There are many people to thank for our survival. We would not be alive without the one hundred and fifty pounds of potatoes we got from John Richardson at Noyo Hill Farm. John and Charline Ford’s grass-fed beef has been keeping meat on our bones. Gowan’s Oak Tree farmstand in Philo is making life much sweeter, with their well-stored apples and dried pears, peaches and persimmons. We also love the local stores that make a point of stocking local products, which are surprisingly hard to come by. For this reason, Scott Cratty is our hero. He is the owner of Ukiah’s most revolutionary corner store. He has filled the shelves with 100% local produce, and introduced us to many local treasures such as Pennyroyal Farm cheese, McFadden Farms dried herbs/spices and pistachios from Calpella! In Scott’s words, “Mendocino County is the place where your next door neighbor is doing the coolest thing that you will never know about.” Word.

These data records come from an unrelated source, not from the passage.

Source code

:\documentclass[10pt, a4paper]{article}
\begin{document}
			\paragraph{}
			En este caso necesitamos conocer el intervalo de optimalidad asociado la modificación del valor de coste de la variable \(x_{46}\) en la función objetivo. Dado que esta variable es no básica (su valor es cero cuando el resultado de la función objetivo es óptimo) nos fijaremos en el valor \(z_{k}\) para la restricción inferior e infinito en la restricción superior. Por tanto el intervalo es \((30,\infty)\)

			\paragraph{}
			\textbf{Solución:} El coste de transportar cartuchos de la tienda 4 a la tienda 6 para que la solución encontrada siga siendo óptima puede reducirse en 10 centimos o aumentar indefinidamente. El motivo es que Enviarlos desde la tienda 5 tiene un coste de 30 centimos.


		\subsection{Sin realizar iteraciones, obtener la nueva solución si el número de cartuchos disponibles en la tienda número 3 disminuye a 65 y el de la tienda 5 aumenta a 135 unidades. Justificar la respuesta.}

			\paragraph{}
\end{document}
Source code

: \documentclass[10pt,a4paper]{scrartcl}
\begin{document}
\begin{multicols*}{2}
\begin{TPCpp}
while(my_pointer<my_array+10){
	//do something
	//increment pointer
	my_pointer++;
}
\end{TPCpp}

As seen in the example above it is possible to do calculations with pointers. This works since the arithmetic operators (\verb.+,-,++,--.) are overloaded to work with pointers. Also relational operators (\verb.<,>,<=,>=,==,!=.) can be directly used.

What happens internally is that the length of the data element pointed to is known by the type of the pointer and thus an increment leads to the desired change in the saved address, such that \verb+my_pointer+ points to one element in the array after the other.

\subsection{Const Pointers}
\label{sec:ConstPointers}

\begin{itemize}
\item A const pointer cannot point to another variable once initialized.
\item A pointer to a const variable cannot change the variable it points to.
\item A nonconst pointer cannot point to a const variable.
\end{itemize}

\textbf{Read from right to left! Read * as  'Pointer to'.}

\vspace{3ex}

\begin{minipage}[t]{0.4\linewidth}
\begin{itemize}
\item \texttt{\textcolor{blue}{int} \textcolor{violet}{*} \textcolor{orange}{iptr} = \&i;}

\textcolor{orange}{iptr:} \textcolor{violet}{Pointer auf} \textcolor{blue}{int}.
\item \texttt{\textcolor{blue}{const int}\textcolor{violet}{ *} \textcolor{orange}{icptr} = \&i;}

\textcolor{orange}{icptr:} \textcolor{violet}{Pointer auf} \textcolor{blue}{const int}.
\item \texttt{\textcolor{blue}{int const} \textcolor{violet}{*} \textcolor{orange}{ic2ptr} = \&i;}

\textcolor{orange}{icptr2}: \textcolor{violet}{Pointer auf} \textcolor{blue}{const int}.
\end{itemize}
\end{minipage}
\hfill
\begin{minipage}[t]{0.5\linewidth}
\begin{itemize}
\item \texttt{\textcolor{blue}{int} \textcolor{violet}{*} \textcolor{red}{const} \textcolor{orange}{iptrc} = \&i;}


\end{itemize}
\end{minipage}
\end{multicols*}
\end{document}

Never has it been more important for us to know our neighbors.

Through the process of sourcing food, strangers have become friends, and we are awed and humbled by the kindness of our community. People have shared with us so many items out of their own freezers and pantries, including goat and pork meat, dried peppers, seaweed, salt, corn, flax seed, quinoa and wheat. It truly does take a village to feed a locavore; we are always accepting donations, so let us know if you would like to feed us or show us your favorite fishing spot!

To juxtapose this with the current food system is a stark, astonishing contrast. We live in a world where food is largely divorced from source. Even for people like me who generally eat healthy and shop at the Farmers’ Market, taking it to this level is completely gamechanging. Much of what we eat has changed hands many times, is highly processed and packaged, and the production and distribution of these green-er foods is fueled by petroleum. While it may come in a recycled paper box, printed in soy ink and bears an organic and Fair Trade label, much of your food probably comes from really far away. This is inherently unsustainable, and will only prove to be more so as the cost of oil increases. As we have un-globalized our own diets, it has been fascinating to strip away the many layers of the current industrial food system and start exploring what it would take to go back to the old ways, in a new way.

Filling up

Even in the darkest of the winter months, we have been well fed. We are fortunate to live in a temperate climate, where kale grows wild on the headlands, and mushrooms spring up from the forest floor. We began the year trusting that we would survive, but without knowing exactly how. There have been rough spots – especially in the beginning. I still remember the unparalleled joy of picking up our first load of milk and butter on Day #5. I learned quickly that the local diet is inherently low-carb, and had to start eating unladylike servings of potatoes to keep weight on. My body tells me what it needs. When I need fat, I unabashedly scoop the cream off the top of the milk jar. I drown everything in butter. I drink wine when I could use some extra fruit calories. Sometimes I eat honey right out of the jar with a spoon. We have to listen to our bodies, and constantly balance our physical needs with the seasons.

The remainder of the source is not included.